===== Task data =====

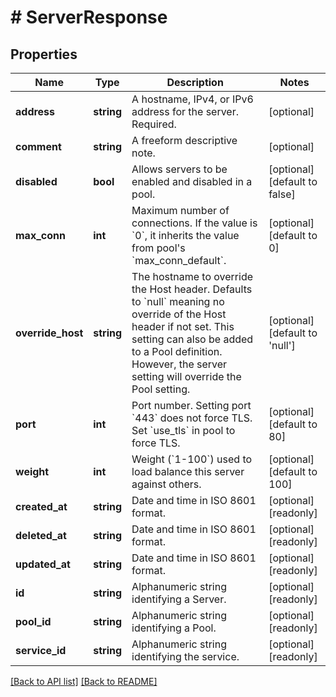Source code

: # # ServerResponse

## Properties

Name | Type | Description | Notes
------------ | ------------- | ------------- | -------------
**address** | **string** | A hostname, IPv4, or IPv6 address for the server. Required. | [optional]
**comment** | **string** | A freeform descriptive note. | [optional]
**disabled** | **bool** | Allows servers to be enabled and disabled in a pool. | [optional] [default to false]
**max_conn** | **int** | Maximum number of connections. If the value is &#x60;0&#x60;, it inherits the value from pool&#39;s &#x60;max_conn_default&#x60;. | [optional] [default to 0]
**override_host** | **string** | The hostname to override the Host header. Defaults to &#x60;null&#x60; meaning no override of the Host header if not set. This setting can also be added to a Pool definition. However, the server setting will override the Pool setting. | [optional] [default to 'null']
**port** | **int** | Port number. Setting port &#x60;443&#x60; does not force TLS. Set &#x60;use_tls&#x60; in pool to force TLS. | [optional] [default to 80]
**weight** | **int** | Weight (&#x60;1-100&#x60;) used to load balance this server against others. | [optional] [default to 100]
**created_at** | **string** | Date and time in ISO 8601 format. | [optional] [readonly]
**deleted_at** | **string** | Date and time in ISO 8601 format. | [optional] [readonly]
**updated_at** | **string** | Date and time in ISO 8601 format. | [optional] [readonly]
**id** | **string** | Alphanumeric string identifying a Server. | [optional] [readonly]
**pool_id** | **string** | Alphanumeric string identifying a Pool. | [optional] [readonly]
**service_id** | **string** | Alphanumeric string identifying the service. | [optional] [readonly]

[[Back to API list]](../../README.md#endpoints) [[Back to README]](../../README.md)
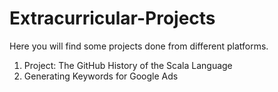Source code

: # Extracurricular-Projects

Here you will find some projects done from different platforms.

1. Project: The GitHub History of the Scala Language
2. Generating Keywords for Google Ads
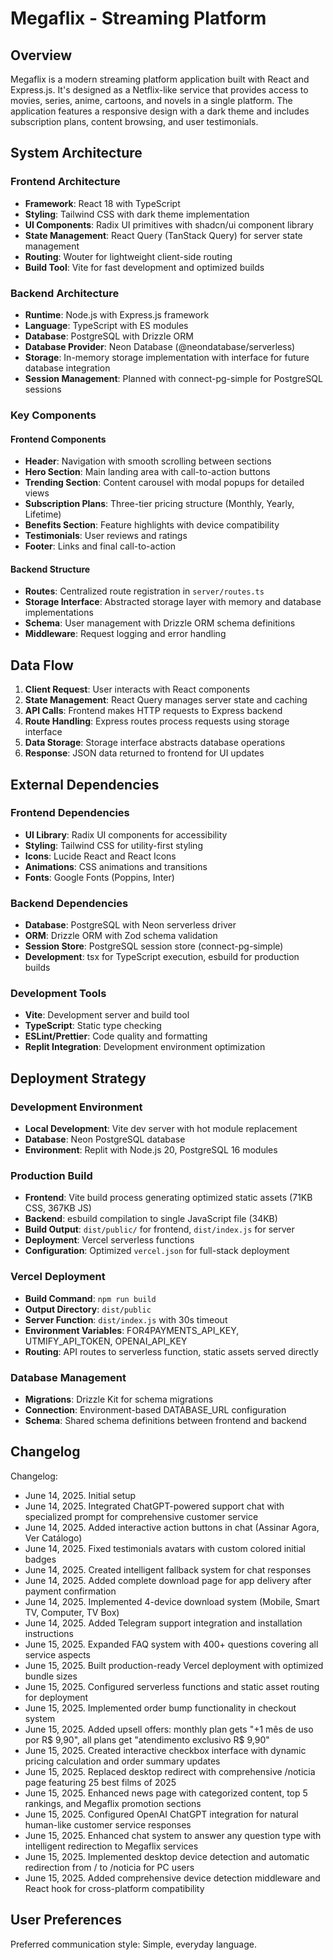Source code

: # Megaflix - Streaming Platform

## Overview

Megaflix is a modern streaming platform application built with React and Express.js. It's designed as a Netflix-like service that provides access to movies, series, anime, cartoons, and novels in a single platform. The application features a responsive design with a dark theme and includes subscription plans, content browsing, and user testimonials.

## System Architecture

### Frontend Architecture
- **Framework**: React 18 with TypeScript
- **Styling**: Tailwind CSS with dark theme implementation
- **UI Components**: Radix UI primitives with shadcn/ui component library
- **State Management**: React Query (TanStack Query) for server state management
- **Routing**: Wouter for lightweight client-side routing
- **Build Tool**: Vite for fast development and optimized builds

### Backend Architecture
- **Runtime**: Node.js with Express.js framework
- **Language**: TypeScript with ES modules
- **Database**: PostgreSQL with Drizzle ORM
- **Database Provider**: Neon Database (@neondatabase/serverless)
- **Storage**: In-memory storage implementation with interface for future database integration
- **Session Management**: Planned with connect-pg-simple for PostgreSQL sessions

### Key Components

#### Frontend Components
- **Header**: Navigation with smooth scrolling between sections
- **Hero Section**: Main landing area with call-to-action buttons
- **Trending Section**: Content carousel with modal popups for detailed views
- **Subscription Plans**: Three-tier pricing structure (Monthly, Yearly, Lifetime)
- **Benefits Section**: Feature highlights with device compatibility
- **Testimonials**: User reviews and ratings
- **Footer**: Links and final call-to-action

#### Backend Structure
- **Routes**: Centralized route registration in `server/routes.ts`
- **Storage Interface**: Abstracted storage layer with memory and database implementations
- **Schema**: User management with Drizzle ORM schema definitions
- **Middleware**: Request logging and error handling

## Data Flow

1. **Client Request**: User interacts with React components
2. **State Management**: React Query manages server state and caching
3. **API Calls**: Frontend makes HTTP requests to Express backend
4. **Route Handling**: Express routes process requests using storage interface
5. **Data Storage**: Storage interface abstracts database operations
6. **Response**: JSON data returned to frontend for UI updates

## External Dependencies

### Frontend Dependencies
- **UI Library**: Radix UI components for accessibility
- **Styling**: Tailwind CSS for utility-first styling
- **Icons**: Lucide React and React Icons
- **Animations**: CSS animations and transitions
- **Fonts**: Google Fonts (Poppins, Inter)

### Backend Dependencies
- **Database**: PostgreSQL with Neon serverless driver
- **ORM**: Drizzle ORM with Zod schema validation
- **Session Store**: PostgreSQL session store (connect-pg-simple)
- **Development**: tsx for TypeScript execution, esbuild for production builds

### Development Tools
- **Vite**: Development server and build tool
- **TypeScript**: Static type checking
- **ESLint/Prettier**: Code quality and formatting
- **Replit Integration**: Development environment optimization

## Deployment Strategy

### Development Environment
- **Local Development**: Vite dev server with hot module replacement
- **Database**: Neon PostgreSQL database
- **Environment**: Replit with Node.js 20, PostgreSQL 16 modules

### Production Build
- **Frontend**: Vite build process generating optimized static assets (71KB CSS, 367KB JS)
- **Backend**: esbuild compilation to single JavaScript file (34KB)
- **Build Output**: `dist/public/` for frontend, `dist/index.js` for server
- **Deployment**: Vercel serverless functions
- **Configuration**: Optimized `vercel.json` for full-stack deployment

### Vercel Deployment
- **Build Command**: `npm run build`
- **Output Directory**: `dist/public`
- **Server Function**: `dist/index.js` with 30s timeout
- **Environment Variables**: FOR4PAYMENTS_API_KEY, UTMIFY_API_TOKEN, OPENAI_API_KEY
- **Routing**: API routes to serverless function, static assets served directly

### Database Management
- **Migrations**: Drizzle Kit for schema migrations
- **Connection**: Environment-based DATABASE_URL configuration
- **Schema**: Shared schema definitions between frontend and backend

## Changelog

Changelog:
- June 14, 2025. Initial setup
- June 14, 2025. Integrated ChatGPT-powered support chat with specialized prompt for comprehensive customer service
- June 14, 2025. Added interactive action buttons in chat (Assinar Agora, Ver Catálogo)
- June 14, 2025. Fixed testimonials avatars with custom colored initial badges
- June 14, 2025. Created intelligent fallback system for chat responses
- June 14, 2025. Added complete download page for app delivery after payment confirmation
- June 14, 2025. Implemented 4-device download system (Mobile, Smart TV, Computer, TV Box)
- June 14, 2025. Added Telegram support integration and installation instructions
- June 15, 2025. Expanded FAQ system with 400+ questions covering all service aspects
- June 15, 2025. Built production-ready Vercel deployment with optimized bundle sizes
- June 15, 2025. Configured serverless functions and static asset routing for deployment
- June 15, 2025. Implemented order bump functionality in checkout system
- June 15, 2025. Added upsell offers: monthly plan gets "+1 mês de uso por R$ 9,90", all plans get "atendimento exclusivo R$ 9,90"
- June 15, 2025. Created interactive checkbox interface with dynamic pricing calculation and order summary updates
- June 15, 2025. Replaced desktop redirect with comprehensive /noticia page featuring 25 best films of 2025
- June 15, 2025. Enhanced news page with categorized content, top 5 rankings, and Megaflix promotion sections
- June 15, 2025. Configured OpenAI ChatGPT integration for natural human-like customer service responses
- June 15, 2025. Enhanced chat system to answer any question type with intelligent redirection to Megaflix services
- June 15, 2025. Implemented desktop device detection and automatic redirection from / to /noticia for PC users
- June 15, 2025. Added comprehensive device detection middleware and React hook for cross-platform compatibility

## User Preferences

Preferred communication style: Simple, everyday language.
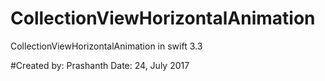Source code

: # CollectionViewHorizontalAnimation
CollectionViewHorizontalAnimation in swift 3.3

#Created by: Prashanth Date: 24, July 2017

=====

The problem >> Count the lines of the data that hold the string "between", and give that number as the entire reply.

Written answer >> 2